La cantante che faceva comizi con la chitarra

Rosa Balistreri - Interprete e cantautrice folk siciliana che negli anni sessanta e settanta ha dato voce ai poveri e agli indifesi. Una figura storica da recuperare, una sonorità e passionalità femminile da riascoltare

Providenti Giovanna Mercoledi, 25/03/2009 - Articolo pubblicato nel mensile NoiDonne di Novembre 2007

Quando nel 1966 Dario Fo portava sulle scene lo spettacolo di canzoni popolari, dal titolo “Ci ragiono e canto”, tra le cantanti alternatesi sul palco ve ne era una che non assomigliava a nessun’altra: Rosa Balistreri, una popolana quarantenne dal volto segnato da duro lavoro e molte sofferenze e gli occhi limpidi e sicuri di chi porta fino in fondo le battaglie che la vita le pone.
"Ho imparato a leggere a 32 anni.

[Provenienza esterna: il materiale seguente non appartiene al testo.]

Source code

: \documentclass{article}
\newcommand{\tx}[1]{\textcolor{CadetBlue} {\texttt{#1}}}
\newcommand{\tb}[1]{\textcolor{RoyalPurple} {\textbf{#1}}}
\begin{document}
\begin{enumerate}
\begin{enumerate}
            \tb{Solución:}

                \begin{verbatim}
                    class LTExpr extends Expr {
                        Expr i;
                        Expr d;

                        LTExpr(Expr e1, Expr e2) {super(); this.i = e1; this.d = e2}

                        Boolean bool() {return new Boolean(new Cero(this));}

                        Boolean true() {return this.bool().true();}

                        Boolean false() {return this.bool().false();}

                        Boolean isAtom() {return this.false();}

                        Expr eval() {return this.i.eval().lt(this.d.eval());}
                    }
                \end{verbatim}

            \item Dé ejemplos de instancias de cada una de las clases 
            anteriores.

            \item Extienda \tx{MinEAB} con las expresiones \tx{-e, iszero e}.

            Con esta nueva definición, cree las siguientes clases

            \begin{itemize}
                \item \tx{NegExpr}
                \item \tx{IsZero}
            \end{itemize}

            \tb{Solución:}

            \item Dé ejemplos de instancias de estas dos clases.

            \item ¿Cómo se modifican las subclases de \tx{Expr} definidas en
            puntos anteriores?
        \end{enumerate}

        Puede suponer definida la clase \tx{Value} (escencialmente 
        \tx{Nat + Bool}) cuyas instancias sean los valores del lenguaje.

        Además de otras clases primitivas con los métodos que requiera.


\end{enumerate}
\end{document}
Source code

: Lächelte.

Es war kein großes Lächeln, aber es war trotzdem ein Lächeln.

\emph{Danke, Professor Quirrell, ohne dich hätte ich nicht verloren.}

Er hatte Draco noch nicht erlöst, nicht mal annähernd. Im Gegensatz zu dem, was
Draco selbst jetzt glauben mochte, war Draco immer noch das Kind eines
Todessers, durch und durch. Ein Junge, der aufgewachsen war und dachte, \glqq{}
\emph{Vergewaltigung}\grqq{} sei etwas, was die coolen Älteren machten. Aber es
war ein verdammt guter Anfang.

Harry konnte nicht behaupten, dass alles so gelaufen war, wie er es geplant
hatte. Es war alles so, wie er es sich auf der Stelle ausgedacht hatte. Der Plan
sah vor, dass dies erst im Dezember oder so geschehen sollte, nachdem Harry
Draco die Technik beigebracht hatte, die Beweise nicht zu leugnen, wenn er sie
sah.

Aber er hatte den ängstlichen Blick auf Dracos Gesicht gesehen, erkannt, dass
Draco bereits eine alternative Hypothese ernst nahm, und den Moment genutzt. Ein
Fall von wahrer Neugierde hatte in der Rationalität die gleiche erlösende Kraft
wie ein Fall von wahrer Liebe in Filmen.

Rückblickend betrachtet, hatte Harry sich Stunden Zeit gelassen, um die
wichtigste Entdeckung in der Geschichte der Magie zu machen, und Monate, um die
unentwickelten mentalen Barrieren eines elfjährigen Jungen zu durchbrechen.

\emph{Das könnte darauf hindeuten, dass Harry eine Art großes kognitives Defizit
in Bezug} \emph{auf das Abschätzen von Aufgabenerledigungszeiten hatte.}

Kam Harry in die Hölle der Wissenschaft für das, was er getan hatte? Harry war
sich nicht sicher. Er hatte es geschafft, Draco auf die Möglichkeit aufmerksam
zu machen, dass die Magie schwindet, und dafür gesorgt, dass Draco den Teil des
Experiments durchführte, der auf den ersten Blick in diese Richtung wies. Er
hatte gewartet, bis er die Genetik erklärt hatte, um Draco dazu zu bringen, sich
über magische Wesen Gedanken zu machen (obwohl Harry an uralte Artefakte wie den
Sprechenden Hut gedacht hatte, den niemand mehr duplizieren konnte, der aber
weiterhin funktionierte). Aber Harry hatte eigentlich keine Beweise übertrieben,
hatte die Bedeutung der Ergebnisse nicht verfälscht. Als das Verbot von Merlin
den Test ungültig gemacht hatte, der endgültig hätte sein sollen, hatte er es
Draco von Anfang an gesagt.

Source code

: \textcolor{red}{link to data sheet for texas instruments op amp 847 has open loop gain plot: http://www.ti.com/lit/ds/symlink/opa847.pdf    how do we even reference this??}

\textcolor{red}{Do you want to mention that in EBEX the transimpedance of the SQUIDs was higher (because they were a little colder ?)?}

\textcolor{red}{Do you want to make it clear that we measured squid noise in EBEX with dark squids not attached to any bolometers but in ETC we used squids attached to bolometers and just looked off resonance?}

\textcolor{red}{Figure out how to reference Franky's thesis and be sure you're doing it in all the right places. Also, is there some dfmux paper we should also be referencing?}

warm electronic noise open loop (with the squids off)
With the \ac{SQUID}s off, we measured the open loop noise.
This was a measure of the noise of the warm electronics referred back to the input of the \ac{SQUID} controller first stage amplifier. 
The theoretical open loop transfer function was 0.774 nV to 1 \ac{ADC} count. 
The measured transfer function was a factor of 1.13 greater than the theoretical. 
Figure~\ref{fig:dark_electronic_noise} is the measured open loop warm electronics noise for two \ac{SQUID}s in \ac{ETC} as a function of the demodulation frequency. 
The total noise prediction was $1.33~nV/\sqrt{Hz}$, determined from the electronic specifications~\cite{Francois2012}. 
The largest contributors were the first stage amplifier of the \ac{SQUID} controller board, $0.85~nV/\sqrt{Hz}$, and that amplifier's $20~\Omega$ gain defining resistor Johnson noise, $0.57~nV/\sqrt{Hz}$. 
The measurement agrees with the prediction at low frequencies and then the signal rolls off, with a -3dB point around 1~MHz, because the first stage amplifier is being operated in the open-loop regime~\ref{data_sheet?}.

Dall'età di sedici anni vivo da sola. Ho fatto molti mestieri faticosi per dare da mangiare a mia figlia. Conosco il mondo e le sue ingiustizie meglio di qualunque laureato. E sono certa che prima o poi anche i poveri, gli indifesi, gli onesti avranno un po' di pace terrena". Così si presentava Rosa ad un giornalista che l’intervistava nel 1973 in seguito alla mancata partecipazione al festival di Sanremo, dove la sua canzone dal titolo “Terra che non senti” era stata esclusa all’ultimo minuto. Il fragore suscitato intorno al caso ha fatto sì che Rosa fosse considerata da molti la vera vincitrice del festival e potesse affermare con risolutezza che non si sarebbe lasciata spaventare dai nemici politici che avevano cercato di eliminarla: “Si può fare politica e protestare in mille modi, io canto. Ma non sono una cantante… sono diversa, diciamo che sono un'attivista che fa comizi con la chitarra”.
Un piccolo ostacolo come un esclusione a un festival non avrebbe fatto altro che rendere il suo impegno politico ancora più determinato: "Li ho messi tutti nel sacco. Le mie storie di miseria provocheranno guai a molti pezzi grossi il giorno in cui l'opinione pubblica sarà più sensibile ad argomenti come la fame, la disoccupazione, le donne madri, l'emigrazione, il razzismo dei ceti borghesi… Finora ho cantato nelle piazze, nei teatri, nelle università, ma sempre per poche migliaia di persone. Adesso ho deciso di gridare le mie proteste, le mie accuse, il dolore della mia terra, dei poveri che la abitano, di quelli che l'abbandonano, dei compagni operai, dei braccianti, dei disoccupati, delle donne siciliane che vivono come bestie. Era questo il mio scopo quando ho accettato di cantare a Sanremo. Anche se nessuno mi ha visto in televisione, tutti gli italiani che leggono i giornali sanno chi sono, cosa sono stata, tutti conoscono le mie idee, alcuni compreranno i miei dischi, altri verranno ai miei concerti e sono sicura che rifletteranno su ciò che canto" (“Qui Giovani” del 22 marzo '73 in www.rosabalistreri.it).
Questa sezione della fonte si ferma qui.